After I had left Carpenter Street, I walked along the road in between the Pavilion, now a textile museum, and the back of the Old Courthouse and headed straight across to India Street.
I do not like India Street anymore after the changes they did to it. It now has a roof, something like Jalan Petaling’s in Kuala Lumpur, and they paved the road so it is no longer a tar road and they set up stalls all over the road, making it look like some kind of bazaar or market. It sure is nothing like the old India Street that I knew and loved so well.
Some of the old shops are still there like Bee Tai where I used to buy my (disco) outfits in my younger days, the textile shop, Salih Ahmad, the Jubilee Indian Restaurant and a few others but somehow, it just did not feel the same, not anymore.
I headed to Kai Joo Lane but I was too full to eat my favourite sio pao (baked meat buns)…
*Archive photo*
…sold at the shop there, Chong Chon, that I had frequented since way back in the 70’s. However, I did buy one and one of their curry puffs for tea later that afternoon and yes, they were so so so good!
What I had in mind at that point in time was the coffee with butter added (RM1.80)…
…that I read about somewhere, probably on Facebook, and I wanted to give it a try. I do remember doing that – adding butter to my coffee when I was a lot younger but I don’t think I was so overwhelmed by it. For one thing, I do know for a fact that the people here used butter to roast their coffee beans a long time ago but these days, they said they would mix it with margarine as butter is way too expensive now.
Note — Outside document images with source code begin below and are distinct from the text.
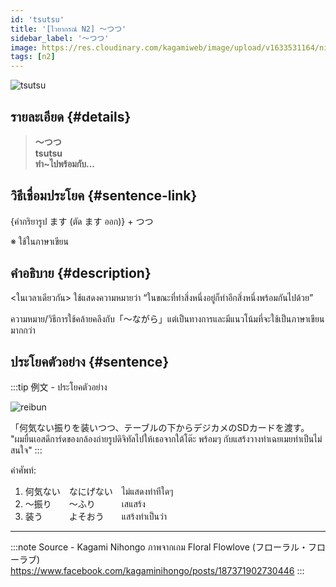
 ```yaml
---
id: 'tsutsu'
title: '[ไวยากรณ์ N2] 〜つつ'
sidebar_label: '〜つつ'
image: https://res.cloudinary.com/kagamiweb/image/upload/v1633531164/nihongo/grammar/n2/reibun/tsutsu.jpg
tags: [n2]
---
```


![tsutsu](https://res.cloudinary.com/kagamiweb/image/upload/v1640445089/nihongo/grammar/n2/tsutsu.jpg)

## รายละเอียด {#details}

> **〜つつ**  
> **tsutsu**  
> **ทำ~ไปพร้อมกับ...**

## วิธีเชื่อมประโยค {#sentence-link}

{คำกริยารูป ます (ตัด ます ออก)} + つつ

※ ใช้ในภาษาเขียน

## คำอธิบาย {#description}

<ในเวลาเดียวกัน> ใช้แสดงความหมายว่า “ในขณะที่ทำสิ่งหนึ่งอยู่ก็ทำอีกสิ่งหนึ่งพร้อมกันไปด้วย”

ความหมาย/วิธีการใช้คล้ายคลึงกับ「～ながら」แต่เป็นทางการและมีแนวโน้มที่จะใช้เป็นภาษาเขียนมากกว่า

## ประโยคตัวอย่าง {#sentence}

:::tip 例文 - ประโยคตัวอย่าง

![reibun](https://res.cloudinary.com/kagamiweb/image/upload/v1633531164/nihongo/grammar/n2/reibun/tsutsu.jpg)

「何気ない振りを装いつつ、テーブルの下からデジカメのSDカードを渡す。  
"ผมยื่นเอสดีการ์ดของกล้องถ่ายรูปดิจิทัลไปให้เธอจากใต้โต๊ะ พร้อมๆ กับแสร้งวางท่าเฉยเมยทำเป็นไม่สนใจ"
:::

คำศัพท์:  
1. 何気ない　なにげない　ไม่แสดงท่าทีใดๆ
2. 〜振り　　〜ふり　　　เสแสร้ง
3. 装う　　　よそおう　　แสร้งทำเป็นว่า

---
:::note Source - Kagami Nihongo
ภาพจากเกม Floral Flowlove (フローラル・フローラブ)  
https://www.facebook.com/kagaminihongo/posts/187371902730446
:::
I managed to locate the shop…
…but I don’t think it has a name or maybe, it has but I did not see it. It is a very small shop with only a few tables, maybe around five and they only serve coffee, eggs and toast, not much else except for perhaps some other kinds of drinks.
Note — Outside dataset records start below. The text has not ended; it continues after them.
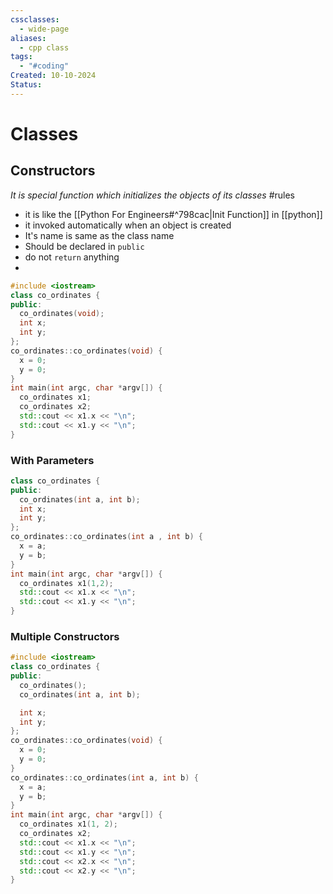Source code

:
 ```yaml
---
cssclasses:
  - wide-page
aliases:
  - cpp class
tags:
  - "#coding"
Created: 10-10-2024
Status:
---
```

# Classes

## Constructors 
*It is special function which initializes the objects of its classes*
#rules 
- it is like the [[Python For Engineers#^798cac|Init Function]] in [[python]]
- it invoked automatically when an object is created 
- It's name is same as the class name
- Should be declared in `public` 
- do not `return` anything
- 
```cpp
#include <iostream>
class co_ordinates {
public:
  co_ordinates(void);
  int x;
  int y;
};
co_ordinates::co_ordinates(void) {
  x = 0;
  y = 0;
}
int main(int argc, char *argv[]) {
  co_ordinates x1;
  co_ordinates x2;
  std::cout << x1.x << "\n";
  std::cout << x1.y << "\n";
}
```

### With Parameters 

```cpp
class co_ordinates {
public:
  co_ordinates(int a, int b);
  int x;
  int y;
};
co_ordinates::co_ordinates(int a , int b) {
  x = a;
  y = b;
}
int main(int argc, char *argv[]) {
  co_ordinates x1(1,2);
  std::cout << x1.x << "\n";
  std::cout << x1.y << "\n";
}
```

### Multiple Constructors
```cpp
#include <iostream>
class co_ordinates {
public:
  co_ordinates();
  co_ordinates(int a, int b);

  int x;
  int y;
};
co_ordinates::co_ordinates(void) {
  x = 0;
  y = 0;
}
co_ordinates::co_ordinates(int a, int b) {
  x = a;
  y = b;
}
int main(int argc, char *argv[]) {
  co_ordinates x1(1, 2);
  co_ordinates x2;
  std::cout << x1.x << "\n";
  std::cout << x1.y << "\n";
  std::cout << x2.x << "\n";
  std::cout << x2.y << "\n";
}
```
The shop was run by one lady…
…who was not that friendly initially but I got a call from Sibu from my good friend/ex-classmate, Robert, when I was there and I guess she overheard our conversation and realised that I was from out of town. Later, she asked me where I was from and we did have a good chat after that. She said that they had run the shop for a long time now and was around already in the 70’s when I was frequenting that sio pao shop a stone’s throw away.
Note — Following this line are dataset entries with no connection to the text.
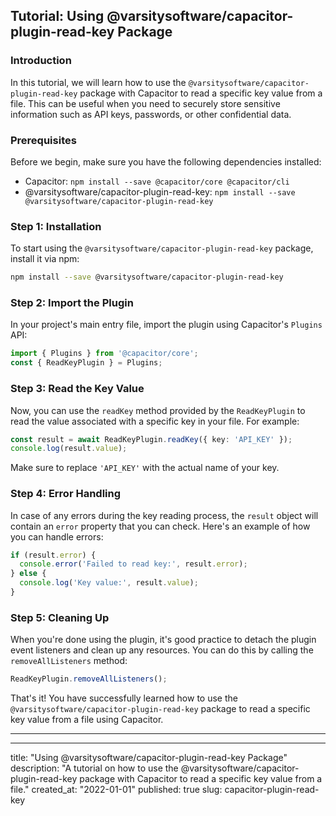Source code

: ## Tutorial: Using @varsitysoftware/capacitor-plugin-read-key Package

### Introduction
In this tutorial, we will learn how to use the `@varsitysoftware/capacitor-plugin-read-key` package with Capacitor to read a specific key value from a file. This can be useful when you need to securely store sensitive information such as API keys, passwords, or other confidential data.

### Prerequisites
Before we begin, make sure you have the following dependencies installed:
- Capacitor: `npm install --save @capacitor/core @capacitor/cli`
- @varsitysoftware/capacitor-plugin-read-key: `npm install --save @varsitysoftware/capacitor-plugin-read-key`

### Step 1: Installation
To start using the `@varsitysoftware/capacitor-plugin-read-key` package, install it via npm:
```bash
npm install --save @varsitysoftware/capacitor-plugin-read-key
```

### Step 2: Import the Plugin
In your project's main entry file, import the plugin using Capacitor's `Plugins` API:
```typescript
import { Plugins } from '@capacitor/core';
const { ReadKeyPlugin } = Plugins;
```

### Step 3: Read the Key Value
Now, you can use the `readKey` method provided by the `ReadKeyPlugin` to read the value associated with a specific key in your file. For example:
```typescript
const result = await ReadKeyPlugin.readKey({ key: 'API_KEY' });
console.log(result.value);
```

Make sure to replace `'API_KEY'` with the actual name of your key.

### Step 4: Error Handling
In case of any errors during the key reading process, the `result` object will contain an `error` property that you can check. Here's an example of how you can handle errors:
```typescript
if (result.error) {
  console.error('Failed to read key:', result.error);
} else {
  console.log('Key value:', result.value);
}
```

### Step 5: Cleaning Up
When you're done using the plugin, it's good practice to detach the plugin event listeners and clean up any resources. You can do this by calling the `removeAllListeners` method:
```typescript
ReadKeyPlugin.removeAllListeners();
```

That's it! You have successfully learned how to use the `@varsitysoftware/capacitor-plugin-read-key` package to read a specific key value from a file using Capacitor.

---

---
title: "Using @varsitysoftware/capacitor-plugin-read-key Package"
description: "A tutorial on how to use the @varsitysoftware/capacitor-plugin-read-key package with Capacitor to read a specific key value from a file."
created_at: "2022-01-01"
published: true
slug: capacitor-plugin-read-key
The shop looked quite a mess, anything and everything strewn all over. The group of people at the next table…
…left before I did and it sure looked like they were there for the coffee too. I love that marble-top table and those chairs looked like the ones we had in school.
Yes, the coffee with melted butter in it…
…tasted really nice and I sure would not mind going for it should I happen to pass this way again. Perhaps I may even try doing it myself one of these days at home.
One of my ex-Kanowit students residing in Kuching had called me earlier to invite me to go for breakfast but I told him I had already eaten. In the end, he asked me to call him when I had finished my walk and he would take me for lunch. I had walked from one end of the city centre of Kuching to the other, more or less, and was totally drenched in my perspiration and in no condition to go for lunch so I called him and told him not to bother coming to get me and I would just take a cab back.
It turned out that the Malay taxi driver worked for TM before he retired and was based in Sibu before and he was doing what he was doing to earn a bit of income as his pension was only RM250.00 a month! Goodness gracious me!!! What can one do with that kind of money! And here I am complaining about what I am getting! That reminded me of a quotation, “I was complaining I had no shoes until I met a man who had no feet!” For the fare, he asked for RM15.00 but I paid him double, RM30.00 – after all, it’s only money and he obviously needed that little bit a lot more than I do.
CHONG CHON BISCUIT MAKER 长春烧包 (1.559204, 110.343335) is located at No, 6, Kai Joo Lane and the aforementioned coffee shop is among the shops on the other side of the road, a short distance away to the left.